This morning we left the beautiful Arenal Paraiso Hotel Resort & Spa. Before leaving, we filled our stomachs with fresh frutas, huevos, y arroz con frijolesin preparation of our half day drive to the Pacific Coast. Along the way, we made a pit stop to take one last look at the Arenal Volcano and took a group picture.
As we continued our trek through the curvy mountains, many on the bus decided to partake in some friendly competition. Thumb wars, rock paper scissor, and paper plane making brought a smile to many and took our minds off of the pending motion sickness.
After about an hour of driving, we entered the tropical dry forest. The yellow fields and vegetation were completely different from what we’ve encountered in Costa Rica thus far. We passed by some amazing scenery including gigantic windmills, man-made lakes, and a majestic volcanic range. We learned about the underground irrigation system that is in place because of the lack of water in the area. Lake Arenal’s water is used to help water the farms for those located in the tropical dry forest. Fernando also taught us about the volcanic steam, wind, and water are used to create electricity for the residents
Of the many stories our tour guide, (the walking Costa Rica Wikipedia) Fernando, has told us, the one that stands out above the rest is about the professor and student who once visited Costa Rica. The professor knew the area, and visited a local village he was familiar with. They both stayed a night at the humble home of a family he knew.
The student quickly learned that the family was sustained by a single cow who supplied the milk and cheese that the family lived and depended on. Without the cow, the family had no source of income.
In the morning, the professor and student begin their trek to the next destination. As they left the home, the professor pulled out his knife, and wordlessly killed the family’s cow, their only source of income. Aghast by the actions of the professor, the student could find no words.
A year later, the professor called the student, wanting to know if he would accompany him once more to Costa Rica. The student obliged, curious to know how the family had turned out.
Upon arriving at the same village they had visited the year before, the student anxiously awaited for the repercussions of the professors actions. Instead, he was shocked to find the farm in better shape than they had left it. Luscious gardens grew where the cow once stood, and the farmhouse was replaced with a bigger, newer home. The farmer and his family welcomed the student and professor in, and gladly recounted the events of the past year.

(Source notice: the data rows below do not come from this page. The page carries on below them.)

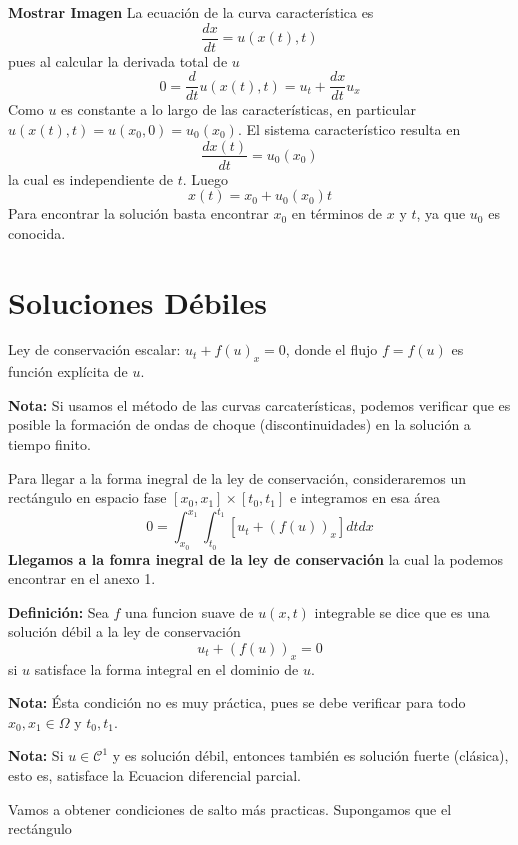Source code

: \textbf{Mostrar Imagen}
La ecuación de la curva característica es
\[
\frac{dx}{dt} = u(x(t), t)
\]
pues al calcular la derivada total de $u$
\[
0 = \frac{d}{dt} u(x(t), t) = u_t + \frac{dx}{dt} u_x
\]
Como $u$ es constante a lo largo de las características, en particular $u(x(t), t) = u(x_0, 0) = u_0(x_0)$.
El sistema característico resulta en
\[
\frac{dx(t)}{dt} = u_0(x_0)
\]
la cual es independiente de $t$. Luego
\[
x(t) = x_0 + u_0(x_0) t
\]
Para encontrar la solución basta encontrar $x_0$ en términos de $x$ y $t$, ya que $u_0$ es conocida.

\section{Soluciones Débiles}
Ley de conservación escalar: $ u_t + f(u)_x = 0 $, donde el flujo $f = f(u)$ es función explícita de $u$.

\textbf{Nota: } Si usamos el método de las curvas carcaterísticas, podemos verificar que es posible la formación de ondas de choque (discontinuidades) en la solución a tiempo finito.

Para llegar a la forma inegral de la ley de conservación, consideraremos un rectángulo en espacio fase $[x_0,x_1]\times[t_0, t_1]$ e integramos en esa área
\[
0 = \int_{x_0}^{x_1} \int_{t_0}^{t_1} \left[ u_t + (f(u))_x \right] dt dx
\]
\textbf{Llegamos a la fomra inegral de la ley de conservación } la cual la podemos encontrar en el anexo 1.

\textbf{Definición: } Sea $f$ una funcion suave de $u(x,t)$ integrable se dice que es una solución débil a la ley de conservación 
\[
u_t + (f(u))_x = 0
\]
si $u$ satisface la forma integral en el dominio de $u$.

\textbf{Nota: } Ésta condición no es muy práctica, pues se debe verificar para todo $x_0, x_1  \in \Omega$ y $t_0, t_1$.

\textbf{Nota: } Si $u \in \mathcal{C}^1$ y es solución débil, entonces también es solución fuerte (clásica), esto es, satisface la Ecuacion diferencial parcial.

Vamos a obtener condiciones de salto más practicas. Supongamos que el rectángulo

“After the cow was killed,” said the farmer, “The farm was in trouble. No more milk, no more cheese, no more way of living.” So he planted a garden. And the garden grew, and grew, and gradually replaced the need for milk and cheese. Soon, the family was once more self-sufficient. “And,” The farmer proudly explained, “we expanded. We opened a shop in the market and now sell our produce.” With the profits resulting from the produce, the family was now more than self-sufficient. They were earning an income.
The student was shocked at the development of the story. As they left the following morning, he asked his professor why the chain of events had to occur for the family to finally become more than just self-sufficient. The professor simply stated, “sometimes, you have to kill your cow.”

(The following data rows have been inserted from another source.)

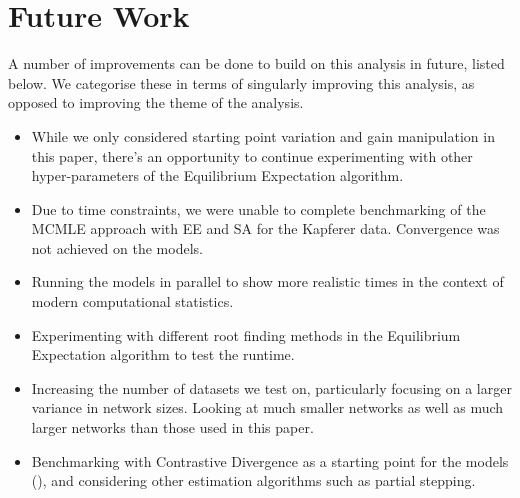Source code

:\section{Future Work}
\label{sec:futurework}

A number of improvements can be done to build on this analysis in future, listed below. We categorise these in terms of singularly improving this analysis, as opposed to improving the theme of the analysis.

\begin{itemize}
\item While we only considered starting point variation and gain manipulation in this paper, there's an opportunity to continue experimenting with other hyper-parameters of the Equilibrium Expectation algorithm.
\item Due to time constraints, we were unable to complete benchmarking of the MCMLE approach with EE and SA for the Kapferer data. Convergence was not achieved on the models.
\item Running the models in parallel to show more realistic times in the context of modern computational statistics. 
\item Experimenting with different root finding methods in the Equilibrium Expectation algorithm to test the runtime. 
\item Increasing the number of datasets we test on, particularly focusing on a larger variance in network sizes. Looking at much smaller networks as well as much larger networks than those used in this paper.
\item Benchmarking with Contrastive Divergence as a starting point for the models (\cite{krivitsky2017}), and considering other estimation algorithms such as partial stepping. 
\end{itemize}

As a student from America, we become accustomed to the lifestyle. Deviating from that—even something as simple as just losing AC, can send us into a tailspin. But here we are, six days in, and the energy in the air was palpable as we finished lunch and boarded the bus for the final destination here in Costa Rica. The two hour long drive was the same as any road trip. Movies, games, and sloths. It was our last road trip with the best bus driver in Costa Rica, Salvador, and none of us missed the opportunity to wish him adios before his long drive back to San Jose.
Call it the excitement of coming to a five-star resort, or just the relaxation provided by the Hot Springs at the hotel the night before–but we were ready to go. The resort has not disappointed yet. We’ve already had the chance to play volleyball, and we’ve all experienced the live music and food that only a resort in Costa Rica could provide.
To experience something as brilliant as this, sometimes you have to break out of your comfort zone. As Fernando hauntingly put it, “sometimes, you have to kill your cow.”